Parce que quand je mets dans mon caddy la boîte d'un jeu avec un DVD à l'intérieur, que la caissière le scan et me fais payer, j'ai l'impression d'acheter un jeu de la même façon que j'achète un livre ou le DVD d'un film. Et pourtant, deux fois sur trois, le jeu ne fonctionnera qu'avec Steam.

Légalement, en théorie, qu'est ce que je suis censé faire? Est-ce que c'est après avoir déballé et ouvert la boîte, mis le CD/DVD dans le lecteur et commencé l'installation, au moment ou Steam affiche son gros CLUF, que je dois arrêter, tout remballer, et revenir au magasin en disant: Ah non j'accepte pas ce contrat, moi je voulais acheter et pas louer?

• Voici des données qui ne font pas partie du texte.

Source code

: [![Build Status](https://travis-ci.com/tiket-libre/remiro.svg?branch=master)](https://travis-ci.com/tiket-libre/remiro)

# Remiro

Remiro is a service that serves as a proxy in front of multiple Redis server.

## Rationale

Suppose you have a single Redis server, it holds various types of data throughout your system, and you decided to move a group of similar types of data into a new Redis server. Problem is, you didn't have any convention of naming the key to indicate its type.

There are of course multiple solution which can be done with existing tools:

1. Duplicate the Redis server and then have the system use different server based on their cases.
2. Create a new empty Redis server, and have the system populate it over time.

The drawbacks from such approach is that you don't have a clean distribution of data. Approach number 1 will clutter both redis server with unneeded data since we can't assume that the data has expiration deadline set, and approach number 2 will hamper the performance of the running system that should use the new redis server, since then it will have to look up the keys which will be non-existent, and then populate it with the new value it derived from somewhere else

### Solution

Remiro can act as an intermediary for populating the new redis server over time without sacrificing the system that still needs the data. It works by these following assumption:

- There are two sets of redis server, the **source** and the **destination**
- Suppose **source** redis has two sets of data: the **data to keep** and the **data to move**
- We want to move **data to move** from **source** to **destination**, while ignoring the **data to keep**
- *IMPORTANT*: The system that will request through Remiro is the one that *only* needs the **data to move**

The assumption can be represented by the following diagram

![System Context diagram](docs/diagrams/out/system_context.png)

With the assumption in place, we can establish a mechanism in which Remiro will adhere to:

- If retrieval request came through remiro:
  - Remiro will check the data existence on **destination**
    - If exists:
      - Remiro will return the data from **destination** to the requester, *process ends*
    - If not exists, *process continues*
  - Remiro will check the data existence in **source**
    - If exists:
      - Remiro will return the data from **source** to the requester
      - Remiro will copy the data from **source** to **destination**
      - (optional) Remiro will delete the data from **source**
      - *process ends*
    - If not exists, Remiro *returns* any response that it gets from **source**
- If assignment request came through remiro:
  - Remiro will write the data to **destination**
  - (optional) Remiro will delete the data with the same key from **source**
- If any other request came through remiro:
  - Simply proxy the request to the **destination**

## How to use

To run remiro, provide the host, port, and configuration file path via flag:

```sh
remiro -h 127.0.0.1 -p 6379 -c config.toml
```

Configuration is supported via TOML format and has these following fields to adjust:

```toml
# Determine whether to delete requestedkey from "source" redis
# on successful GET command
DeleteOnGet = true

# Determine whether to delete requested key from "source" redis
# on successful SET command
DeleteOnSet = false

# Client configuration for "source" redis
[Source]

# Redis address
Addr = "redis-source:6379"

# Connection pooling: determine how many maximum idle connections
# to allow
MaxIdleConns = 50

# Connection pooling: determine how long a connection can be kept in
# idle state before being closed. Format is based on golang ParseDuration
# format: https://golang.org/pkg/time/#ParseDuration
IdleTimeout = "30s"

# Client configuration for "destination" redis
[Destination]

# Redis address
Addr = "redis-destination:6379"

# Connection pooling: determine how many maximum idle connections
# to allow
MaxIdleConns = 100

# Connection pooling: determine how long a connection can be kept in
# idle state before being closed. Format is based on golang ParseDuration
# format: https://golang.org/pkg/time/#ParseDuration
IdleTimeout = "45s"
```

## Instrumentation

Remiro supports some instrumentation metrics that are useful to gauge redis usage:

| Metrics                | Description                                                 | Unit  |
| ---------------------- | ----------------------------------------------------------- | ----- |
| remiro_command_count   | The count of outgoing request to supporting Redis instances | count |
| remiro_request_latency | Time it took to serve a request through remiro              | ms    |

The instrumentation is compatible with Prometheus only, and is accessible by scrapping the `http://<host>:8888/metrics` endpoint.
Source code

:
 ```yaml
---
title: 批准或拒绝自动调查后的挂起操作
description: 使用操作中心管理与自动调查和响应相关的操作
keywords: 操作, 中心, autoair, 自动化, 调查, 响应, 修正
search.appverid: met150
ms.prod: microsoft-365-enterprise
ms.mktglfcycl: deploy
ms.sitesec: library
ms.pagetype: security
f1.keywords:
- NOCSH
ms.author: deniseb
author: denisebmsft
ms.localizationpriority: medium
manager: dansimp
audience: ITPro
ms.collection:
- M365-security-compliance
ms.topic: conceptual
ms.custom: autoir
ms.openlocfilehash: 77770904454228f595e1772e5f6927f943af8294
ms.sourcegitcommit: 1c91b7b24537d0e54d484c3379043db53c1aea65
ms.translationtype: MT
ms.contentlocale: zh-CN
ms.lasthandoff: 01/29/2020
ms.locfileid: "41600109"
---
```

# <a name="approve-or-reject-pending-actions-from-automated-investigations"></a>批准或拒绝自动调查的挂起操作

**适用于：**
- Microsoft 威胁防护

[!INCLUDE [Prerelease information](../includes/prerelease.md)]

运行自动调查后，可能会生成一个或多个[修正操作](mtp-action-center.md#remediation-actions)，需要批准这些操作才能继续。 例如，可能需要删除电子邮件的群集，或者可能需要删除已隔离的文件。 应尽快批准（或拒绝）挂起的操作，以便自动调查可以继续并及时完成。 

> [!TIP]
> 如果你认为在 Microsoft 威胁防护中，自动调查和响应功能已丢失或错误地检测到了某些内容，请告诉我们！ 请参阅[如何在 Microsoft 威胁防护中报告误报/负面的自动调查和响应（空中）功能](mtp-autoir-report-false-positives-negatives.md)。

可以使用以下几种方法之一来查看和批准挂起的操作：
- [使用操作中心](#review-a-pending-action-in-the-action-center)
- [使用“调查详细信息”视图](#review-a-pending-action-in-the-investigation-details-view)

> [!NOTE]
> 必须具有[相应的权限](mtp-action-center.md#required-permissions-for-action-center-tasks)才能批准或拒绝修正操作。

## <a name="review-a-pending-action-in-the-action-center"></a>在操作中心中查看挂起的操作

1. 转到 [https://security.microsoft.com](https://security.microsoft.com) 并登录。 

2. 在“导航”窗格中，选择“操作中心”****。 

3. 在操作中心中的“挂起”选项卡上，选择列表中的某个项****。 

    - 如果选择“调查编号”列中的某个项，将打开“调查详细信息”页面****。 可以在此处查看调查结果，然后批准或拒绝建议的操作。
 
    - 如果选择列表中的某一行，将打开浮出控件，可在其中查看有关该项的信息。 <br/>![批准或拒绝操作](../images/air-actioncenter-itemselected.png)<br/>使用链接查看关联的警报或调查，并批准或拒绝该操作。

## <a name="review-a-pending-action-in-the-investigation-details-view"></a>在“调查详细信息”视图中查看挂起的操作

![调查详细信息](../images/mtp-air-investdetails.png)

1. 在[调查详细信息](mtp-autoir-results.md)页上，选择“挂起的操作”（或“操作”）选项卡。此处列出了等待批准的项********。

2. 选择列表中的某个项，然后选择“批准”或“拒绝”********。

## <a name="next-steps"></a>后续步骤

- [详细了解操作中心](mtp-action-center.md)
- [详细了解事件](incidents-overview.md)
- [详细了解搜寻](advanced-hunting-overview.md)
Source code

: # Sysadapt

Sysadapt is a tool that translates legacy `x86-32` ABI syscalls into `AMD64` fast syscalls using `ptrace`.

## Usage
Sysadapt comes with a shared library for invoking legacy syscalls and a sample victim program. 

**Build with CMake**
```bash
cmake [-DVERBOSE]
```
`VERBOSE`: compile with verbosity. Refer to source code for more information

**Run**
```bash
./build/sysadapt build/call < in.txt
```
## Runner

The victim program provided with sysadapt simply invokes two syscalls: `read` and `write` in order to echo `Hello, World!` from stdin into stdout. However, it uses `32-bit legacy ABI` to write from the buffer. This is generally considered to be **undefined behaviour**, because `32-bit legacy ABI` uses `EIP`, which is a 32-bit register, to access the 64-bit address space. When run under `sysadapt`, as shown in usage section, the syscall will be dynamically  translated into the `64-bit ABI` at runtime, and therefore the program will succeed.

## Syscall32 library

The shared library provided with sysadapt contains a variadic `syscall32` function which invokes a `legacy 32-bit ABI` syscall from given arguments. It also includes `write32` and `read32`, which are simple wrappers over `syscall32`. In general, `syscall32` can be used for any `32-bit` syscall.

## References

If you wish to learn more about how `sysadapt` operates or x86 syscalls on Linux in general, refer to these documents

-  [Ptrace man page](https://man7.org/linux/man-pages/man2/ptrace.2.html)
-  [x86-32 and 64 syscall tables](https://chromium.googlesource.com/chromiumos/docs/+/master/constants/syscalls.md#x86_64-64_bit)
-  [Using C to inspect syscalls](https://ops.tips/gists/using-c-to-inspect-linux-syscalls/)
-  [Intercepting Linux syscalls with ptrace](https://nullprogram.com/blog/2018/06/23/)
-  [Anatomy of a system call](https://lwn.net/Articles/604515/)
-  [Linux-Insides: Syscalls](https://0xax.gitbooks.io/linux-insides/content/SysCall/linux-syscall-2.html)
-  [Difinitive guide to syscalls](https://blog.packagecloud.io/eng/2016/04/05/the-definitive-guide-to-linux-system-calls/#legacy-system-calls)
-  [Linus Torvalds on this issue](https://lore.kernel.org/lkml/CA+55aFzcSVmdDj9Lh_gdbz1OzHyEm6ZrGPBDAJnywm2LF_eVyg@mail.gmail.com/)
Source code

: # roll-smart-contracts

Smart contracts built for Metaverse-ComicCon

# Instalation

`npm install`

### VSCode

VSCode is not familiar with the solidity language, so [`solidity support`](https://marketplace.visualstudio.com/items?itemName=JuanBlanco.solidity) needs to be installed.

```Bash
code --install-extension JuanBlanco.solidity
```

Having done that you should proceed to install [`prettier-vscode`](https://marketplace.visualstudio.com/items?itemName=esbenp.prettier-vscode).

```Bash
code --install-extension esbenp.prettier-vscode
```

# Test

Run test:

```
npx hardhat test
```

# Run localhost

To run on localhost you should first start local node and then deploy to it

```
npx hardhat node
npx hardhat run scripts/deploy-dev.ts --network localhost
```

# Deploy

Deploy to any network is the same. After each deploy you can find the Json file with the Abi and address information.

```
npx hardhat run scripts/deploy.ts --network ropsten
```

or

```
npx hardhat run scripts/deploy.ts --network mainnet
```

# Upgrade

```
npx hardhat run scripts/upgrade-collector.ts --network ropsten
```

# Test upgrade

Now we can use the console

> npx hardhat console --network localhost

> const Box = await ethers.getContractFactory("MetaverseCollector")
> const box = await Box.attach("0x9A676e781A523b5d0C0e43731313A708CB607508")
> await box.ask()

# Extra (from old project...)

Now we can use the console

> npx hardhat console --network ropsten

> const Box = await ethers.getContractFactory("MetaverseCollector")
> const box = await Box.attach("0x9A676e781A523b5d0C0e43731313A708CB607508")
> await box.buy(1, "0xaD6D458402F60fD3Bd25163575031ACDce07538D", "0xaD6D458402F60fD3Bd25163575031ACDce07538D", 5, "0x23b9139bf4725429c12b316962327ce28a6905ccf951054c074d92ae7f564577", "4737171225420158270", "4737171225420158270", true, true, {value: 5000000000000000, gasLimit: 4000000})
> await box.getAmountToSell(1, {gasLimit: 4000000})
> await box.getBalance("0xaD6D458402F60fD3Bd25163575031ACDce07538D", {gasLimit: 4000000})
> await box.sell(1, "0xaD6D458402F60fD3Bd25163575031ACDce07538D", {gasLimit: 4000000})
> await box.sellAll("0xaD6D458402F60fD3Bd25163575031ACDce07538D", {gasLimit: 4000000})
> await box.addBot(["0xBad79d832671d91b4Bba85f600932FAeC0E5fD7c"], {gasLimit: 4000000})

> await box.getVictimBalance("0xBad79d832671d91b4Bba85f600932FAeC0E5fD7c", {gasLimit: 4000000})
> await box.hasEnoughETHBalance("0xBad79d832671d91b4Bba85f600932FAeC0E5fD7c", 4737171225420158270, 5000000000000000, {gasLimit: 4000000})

Est-ce que c'est vraiment légal de la part de l'hypermarché, du distributeur de jeux vidéo, ou d'un autre intermédiaire, de présenter ses boîtes de jeu comme quelque chose qu'on peut acheter, et d'attendre après l'achat pour nous imposer un contrat qui dit qu'en fait non, on a aucun droit, aucun recours, t'acceptes ou tu joues pas?

----------


## Nuigurumi

Bonne question effectivement, je me suis demandé la même chose avec Skyrim par exemple dont le DVD n'est q'un backup d'install Steam.

----------


## fofo

> Est-ce que ça s'applique aussi si j'achète mon jeu dans un supermarché et non en ligne?
> 
> Parce que quand je mets dans mon caddy la boîte d'un jeu avec un DVD à l'intérieur, que la caissière le scan et me fais payer, j'ai l'impression d'acheter un jeu de la même façon que j'achète un livre ou le DVD d'un film. Et pourtant, deux fois sur trois, le jeu ne fonctionnera qu'avec Steam.
> 
> Légalement, en théorie, qu'est ce que je suis censé faire? Est-ce que c'est après avoir déballé et ouvert la boîte, mis le CD/DVD dans le lecteur et commencé l'installation, au moment ou Steam affiche son gros CLUF, que je dois arrêter, tout remballer, et revenir au magasin en disant: Ah non j'accepte pas ce contrat, moi je voulais acheter et pas louer?
> 
> Est-ce que c'est vraiment légal de la part de l'hypermarché, du distributeur de jeux vidéo, ou d'un autre intermédiaire, de présenter ses boîtes de jeu comme quelque chose qu'on peut acheter, et d'attendre après l'achat pour nous imposer un contrat qui dit qu'en fait non, on a aucun droit, aucun recours, t'acceptes ou tu joues pas?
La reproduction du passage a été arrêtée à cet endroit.